• Exercise
Below are some records; output exactly the lines from the line with "Timor-Leste" to the line with "## Value-added tax (VAT)", both ends kept, and nothing more.

• Supplied records
= = = =

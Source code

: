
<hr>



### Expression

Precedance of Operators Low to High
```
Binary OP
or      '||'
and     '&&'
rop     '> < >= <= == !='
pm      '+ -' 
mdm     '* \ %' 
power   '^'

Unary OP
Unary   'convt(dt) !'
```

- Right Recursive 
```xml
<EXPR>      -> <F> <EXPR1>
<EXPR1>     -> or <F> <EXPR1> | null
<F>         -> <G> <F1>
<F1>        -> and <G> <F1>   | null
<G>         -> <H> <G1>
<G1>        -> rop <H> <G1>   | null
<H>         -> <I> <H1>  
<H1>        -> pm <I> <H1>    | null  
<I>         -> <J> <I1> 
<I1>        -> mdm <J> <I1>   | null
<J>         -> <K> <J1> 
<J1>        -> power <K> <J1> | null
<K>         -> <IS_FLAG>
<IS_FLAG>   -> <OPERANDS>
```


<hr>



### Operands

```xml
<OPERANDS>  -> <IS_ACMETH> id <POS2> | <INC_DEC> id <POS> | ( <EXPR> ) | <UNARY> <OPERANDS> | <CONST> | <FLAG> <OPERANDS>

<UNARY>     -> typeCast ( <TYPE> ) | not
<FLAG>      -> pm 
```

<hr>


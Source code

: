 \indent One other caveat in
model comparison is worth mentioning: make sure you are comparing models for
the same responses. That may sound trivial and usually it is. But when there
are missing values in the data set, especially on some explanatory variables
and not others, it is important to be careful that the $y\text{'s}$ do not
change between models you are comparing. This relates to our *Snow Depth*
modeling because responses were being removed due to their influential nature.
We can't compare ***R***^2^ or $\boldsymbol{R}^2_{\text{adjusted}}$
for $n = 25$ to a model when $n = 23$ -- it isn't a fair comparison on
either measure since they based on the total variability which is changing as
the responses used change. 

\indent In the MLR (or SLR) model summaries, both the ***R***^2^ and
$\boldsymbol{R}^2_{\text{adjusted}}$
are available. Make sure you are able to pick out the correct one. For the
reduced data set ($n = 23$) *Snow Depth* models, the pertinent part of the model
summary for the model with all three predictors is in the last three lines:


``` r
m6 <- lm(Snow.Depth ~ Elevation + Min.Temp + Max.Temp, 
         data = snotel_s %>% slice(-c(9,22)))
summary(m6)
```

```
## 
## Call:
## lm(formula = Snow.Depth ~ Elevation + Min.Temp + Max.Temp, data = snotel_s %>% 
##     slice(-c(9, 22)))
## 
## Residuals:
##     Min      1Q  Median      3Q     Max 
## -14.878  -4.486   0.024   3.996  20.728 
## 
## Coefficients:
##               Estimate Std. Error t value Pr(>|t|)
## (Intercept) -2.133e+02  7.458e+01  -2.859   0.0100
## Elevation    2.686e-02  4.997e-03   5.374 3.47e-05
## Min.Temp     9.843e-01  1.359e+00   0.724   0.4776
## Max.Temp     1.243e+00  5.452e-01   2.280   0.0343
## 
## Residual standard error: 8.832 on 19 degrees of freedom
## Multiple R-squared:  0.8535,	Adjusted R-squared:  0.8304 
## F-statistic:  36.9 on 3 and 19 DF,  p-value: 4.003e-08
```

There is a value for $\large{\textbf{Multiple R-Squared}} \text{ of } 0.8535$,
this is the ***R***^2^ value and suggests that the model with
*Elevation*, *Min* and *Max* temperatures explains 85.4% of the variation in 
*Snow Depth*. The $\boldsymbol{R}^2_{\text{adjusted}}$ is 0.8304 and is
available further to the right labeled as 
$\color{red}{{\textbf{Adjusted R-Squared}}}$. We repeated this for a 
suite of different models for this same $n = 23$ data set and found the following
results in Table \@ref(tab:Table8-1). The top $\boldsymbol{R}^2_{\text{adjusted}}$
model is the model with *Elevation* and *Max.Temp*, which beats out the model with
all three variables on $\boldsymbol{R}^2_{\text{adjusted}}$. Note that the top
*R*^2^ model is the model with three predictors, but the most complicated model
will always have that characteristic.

= = = =

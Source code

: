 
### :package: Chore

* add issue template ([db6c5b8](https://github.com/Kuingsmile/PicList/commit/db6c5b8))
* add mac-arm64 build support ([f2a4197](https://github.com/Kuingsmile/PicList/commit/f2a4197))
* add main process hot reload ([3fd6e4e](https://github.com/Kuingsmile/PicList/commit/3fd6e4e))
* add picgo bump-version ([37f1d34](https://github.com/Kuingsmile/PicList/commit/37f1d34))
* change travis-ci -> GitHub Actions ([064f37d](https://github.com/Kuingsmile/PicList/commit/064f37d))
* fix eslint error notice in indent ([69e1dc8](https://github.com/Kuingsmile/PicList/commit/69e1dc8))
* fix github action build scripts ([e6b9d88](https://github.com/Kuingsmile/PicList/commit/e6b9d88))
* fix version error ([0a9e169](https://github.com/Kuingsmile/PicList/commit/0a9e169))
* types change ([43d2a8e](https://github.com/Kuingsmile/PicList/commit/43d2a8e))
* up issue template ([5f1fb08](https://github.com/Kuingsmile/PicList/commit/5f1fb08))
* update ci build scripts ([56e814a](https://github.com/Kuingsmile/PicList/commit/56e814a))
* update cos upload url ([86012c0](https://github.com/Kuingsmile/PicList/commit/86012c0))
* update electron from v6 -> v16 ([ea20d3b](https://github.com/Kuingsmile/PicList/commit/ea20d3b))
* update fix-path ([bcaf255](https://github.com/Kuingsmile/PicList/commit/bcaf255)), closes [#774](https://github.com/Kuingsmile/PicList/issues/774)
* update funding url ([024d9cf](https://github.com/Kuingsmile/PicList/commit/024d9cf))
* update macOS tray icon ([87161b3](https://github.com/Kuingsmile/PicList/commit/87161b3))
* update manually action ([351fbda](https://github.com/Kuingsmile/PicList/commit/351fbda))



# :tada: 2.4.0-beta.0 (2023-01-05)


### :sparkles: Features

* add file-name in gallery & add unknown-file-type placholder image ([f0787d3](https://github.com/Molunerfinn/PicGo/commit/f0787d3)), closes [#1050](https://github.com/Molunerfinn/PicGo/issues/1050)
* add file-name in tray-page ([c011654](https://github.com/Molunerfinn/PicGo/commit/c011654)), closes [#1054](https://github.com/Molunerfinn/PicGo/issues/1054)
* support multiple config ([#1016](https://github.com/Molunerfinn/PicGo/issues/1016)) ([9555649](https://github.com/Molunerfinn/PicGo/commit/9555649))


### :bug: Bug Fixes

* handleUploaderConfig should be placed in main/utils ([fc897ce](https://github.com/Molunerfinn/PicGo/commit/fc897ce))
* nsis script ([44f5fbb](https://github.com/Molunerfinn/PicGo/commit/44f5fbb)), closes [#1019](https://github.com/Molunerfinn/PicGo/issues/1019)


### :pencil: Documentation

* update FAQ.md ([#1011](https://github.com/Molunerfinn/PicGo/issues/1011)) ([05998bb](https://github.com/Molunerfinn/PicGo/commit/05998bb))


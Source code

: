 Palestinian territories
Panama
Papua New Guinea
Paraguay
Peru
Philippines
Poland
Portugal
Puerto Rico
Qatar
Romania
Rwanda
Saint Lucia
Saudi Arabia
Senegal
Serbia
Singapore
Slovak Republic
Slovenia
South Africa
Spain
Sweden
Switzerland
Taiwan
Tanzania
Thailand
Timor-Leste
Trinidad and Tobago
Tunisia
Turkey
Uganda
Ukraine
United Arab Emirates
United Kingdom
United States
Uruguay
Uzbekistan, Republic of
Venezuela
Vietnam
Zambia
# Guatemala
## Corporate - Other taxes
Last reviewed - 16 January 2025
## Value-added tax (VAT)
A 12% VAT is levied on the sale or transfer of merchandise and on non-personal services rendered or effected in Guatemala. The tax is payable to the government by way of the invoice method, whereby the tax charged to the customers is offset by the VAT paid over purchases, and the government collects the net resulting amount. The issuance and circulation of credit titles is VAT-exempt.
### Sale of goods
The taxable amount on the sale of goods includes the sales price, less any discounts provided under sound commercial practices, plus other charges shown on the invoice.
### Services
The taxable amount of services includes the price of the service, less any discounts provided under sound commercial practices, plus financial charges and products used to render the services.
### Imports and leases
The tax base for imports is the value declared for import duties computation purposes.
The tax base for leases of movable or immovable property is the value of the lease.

= = = =

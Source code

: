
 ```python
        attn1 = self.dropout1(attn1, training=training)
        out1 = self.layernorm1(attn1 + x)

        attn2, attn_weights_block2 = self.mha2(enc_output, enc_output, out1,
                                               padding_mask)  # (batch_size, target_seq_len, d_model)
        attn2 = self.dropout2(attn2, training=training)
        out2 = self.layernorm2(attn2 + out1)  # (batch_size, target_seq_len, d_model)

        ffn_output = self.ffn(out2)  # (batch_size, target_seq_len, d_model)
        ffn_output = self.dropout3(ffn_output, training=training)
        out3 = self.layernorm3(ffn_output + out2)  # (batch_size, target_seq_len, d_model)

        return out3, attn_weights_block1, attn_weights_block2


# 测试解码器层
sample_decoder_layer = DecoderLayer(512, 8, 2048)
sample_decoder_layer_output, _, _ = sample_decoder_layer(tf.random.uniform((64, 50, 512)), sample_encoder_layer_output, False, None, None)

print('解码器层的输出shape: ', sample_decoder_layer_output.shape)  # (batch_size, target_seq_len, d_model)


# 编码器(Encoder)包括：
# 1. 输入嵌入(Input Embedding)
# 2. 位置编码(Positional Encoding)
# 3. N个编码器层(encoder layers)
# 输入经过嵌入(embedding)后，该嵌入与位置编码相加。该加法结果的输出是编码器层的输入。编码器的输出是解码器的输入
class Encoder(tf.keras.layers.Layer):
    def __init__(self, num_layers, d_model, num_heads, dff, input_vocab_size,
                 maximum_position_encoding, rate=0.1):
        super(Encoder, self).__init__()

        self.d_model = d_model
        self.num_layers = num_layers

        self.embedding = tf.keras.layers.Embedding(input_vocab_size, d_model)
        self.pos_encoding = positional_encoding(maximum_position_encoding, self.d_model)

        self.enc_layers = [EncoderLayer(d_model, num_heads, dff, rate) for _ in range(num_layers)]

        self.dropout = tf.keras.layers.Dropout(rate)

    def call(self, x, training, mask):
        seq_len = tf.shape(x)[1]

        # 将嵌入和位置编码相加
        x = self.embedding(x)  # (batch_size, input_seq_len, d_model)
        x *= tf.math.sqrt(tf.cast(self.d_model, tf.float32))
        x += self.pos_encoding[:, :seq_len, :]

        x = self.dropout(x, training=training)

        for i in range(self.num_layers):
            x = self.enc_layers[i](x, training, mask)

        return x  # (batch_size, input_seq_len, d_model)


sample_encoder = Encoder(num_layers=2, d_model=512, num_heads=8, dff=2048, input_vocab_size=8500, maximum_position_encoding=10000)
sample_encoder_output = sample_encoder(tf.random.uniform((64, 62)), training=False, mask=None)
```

= = = =

• Answer section
Timor-Leste
Trinidad and Tobago
Tunisia
Turkey
Uganda
Ukraine
United Arab Emirates
United Kingdom
United States
Uruguay
Uzbekistan, Republic of
Venezuela
Vietnam
Zambia
# Guatemala
## Corporate - Other taxes
Last reviewed - 16 January 2025
## Value-added tax (VAT)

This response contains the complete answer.